*Work request*
What lines in the records below contain the string "XNNPACK"? Copy every one.

-- Extracted information follows --

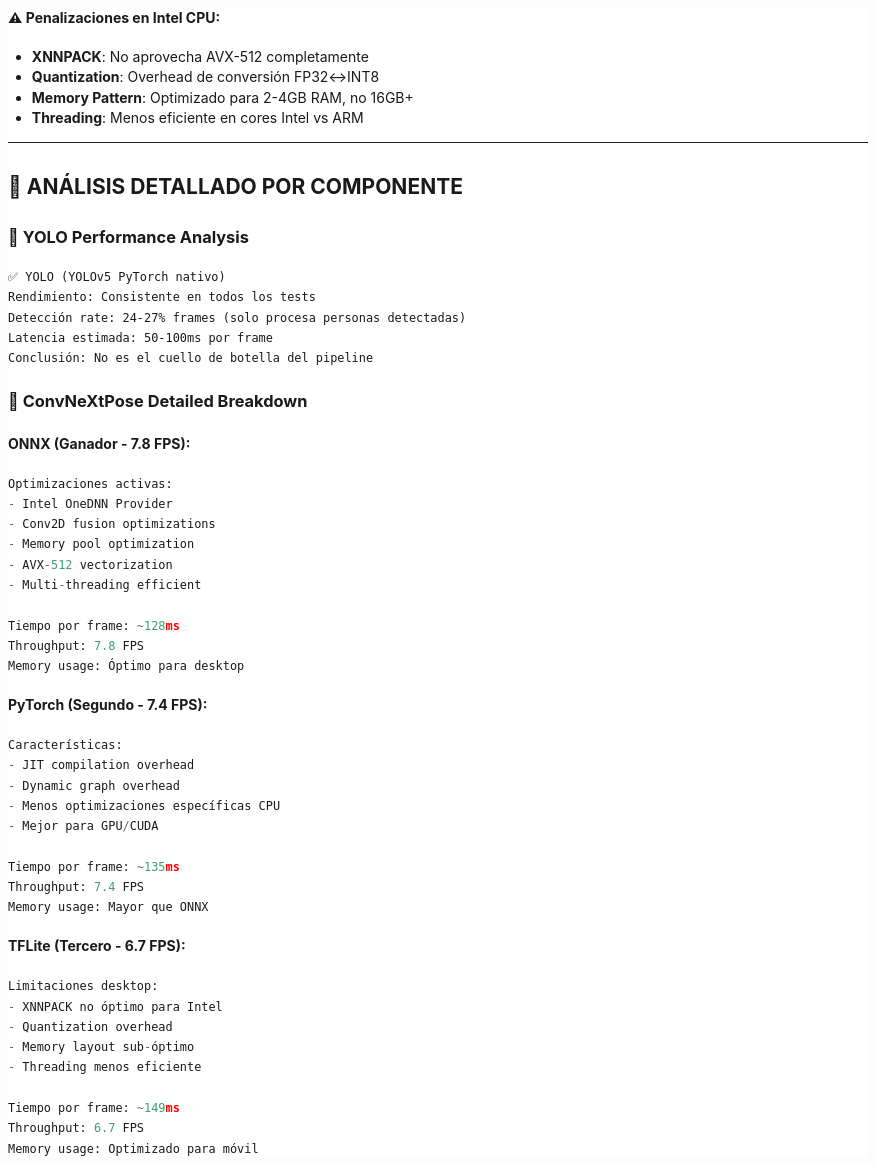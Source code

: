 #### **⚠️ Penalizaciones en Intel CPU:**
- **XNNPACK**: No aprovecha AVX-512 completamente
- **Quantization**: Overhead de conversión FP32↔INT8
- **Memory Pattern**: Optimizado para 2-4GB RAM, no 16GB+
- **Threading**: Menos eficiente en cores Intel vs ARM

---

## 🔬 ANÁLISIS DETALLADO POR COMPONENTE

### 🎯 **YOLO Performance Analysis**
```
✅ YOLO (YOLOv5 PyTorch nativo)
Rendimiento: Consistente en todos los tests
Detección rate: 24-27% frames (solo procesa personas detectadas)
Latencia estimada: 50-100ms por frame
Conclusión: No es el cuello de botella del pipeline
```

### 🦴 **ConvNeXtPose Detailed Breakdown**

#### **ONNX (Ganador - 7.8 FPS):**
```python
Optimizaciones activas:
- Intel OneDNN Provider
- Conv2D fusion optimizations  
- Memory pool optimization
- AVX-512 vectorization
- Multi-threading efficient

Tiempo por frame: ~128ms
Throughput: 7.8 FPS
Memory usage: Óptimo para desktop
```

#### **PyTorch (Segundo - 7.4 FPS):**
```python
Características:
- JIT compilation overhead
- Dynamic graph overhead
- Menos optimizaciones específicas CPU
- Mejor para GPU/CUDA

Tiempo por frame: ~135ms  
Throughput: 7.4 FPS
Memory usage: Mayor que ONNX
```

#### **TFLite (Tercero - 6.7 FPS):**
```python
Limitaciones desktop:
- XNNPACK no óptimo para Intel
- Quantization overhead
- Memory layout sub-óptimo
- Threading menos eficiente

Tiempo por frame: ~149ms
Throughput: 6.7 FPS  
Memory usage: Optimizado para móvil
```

-- Extracted information concluded --

*Expected answer*
- **XNNPACK**: No aprovecha AVX-512 completamente
- XNNPACK no óptimo para Intel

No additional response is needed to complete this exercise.